(WORK TO COMPLETE): An exact reproduction of the lines below, from the first through the one with "MIRROR演唱會主辦單位M", is the whole answer; pictures have no place in it.

Data extracted from a collection:
== Segment start ==

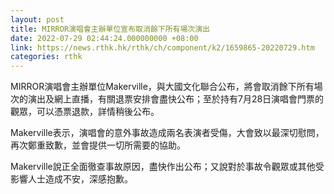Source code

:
 ```yaml
---
layout: post
title: MIRROR演唱會主辦單位宣布取消餘下所有場次演出
date: 2022-07-29 02:44:24.000000000 +08:00
link: https://news.rthk.hk/rthk/ch/component/k2/1659865-20220729.htm
categories: rthk
---
```


MIRROR演唱會主辦單位Makerville，與大國文化聯合公布，將會取消餘下所有場次的演出及網上直播，有關退票安排會盡快公布；至於持有7月28日演唱會門票的觀眾，可以憑票退款，詳情稍後公布。

Makerville表示，演唱會的意外事故造成兩名表演者受傷，大會致以最深切慰問，再次鄭重致歉，並會提供一切所需要的協助。

Makerville說正全面徹查事故原因，盡快作出公布；又說對於事故令觀眾或其他受影響人士造成不安，深感抱歉。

== Segment end ==

(TASK ANSWER):
Source code

:
 ```yaml
---
layout: post
title: MIRROR演唱會主辦單位宣布取消餘下所有場次演出
date: 2022-07-29 02:44:24.000000000 +08:00
link: https://news.rthk.hk/rthk/ch/component/k2/1659865-20220729.htm
categories: rthk
---
```


MIRROR演唱會主辦單位Makerville，與大國文化聯合公布，將會取消餘下所有場次的演出及網上直播，有關退票安排會盡快公布；至於持有7月28日演唱會門票的觀眾，可以憑票退款，詳情稍後公布。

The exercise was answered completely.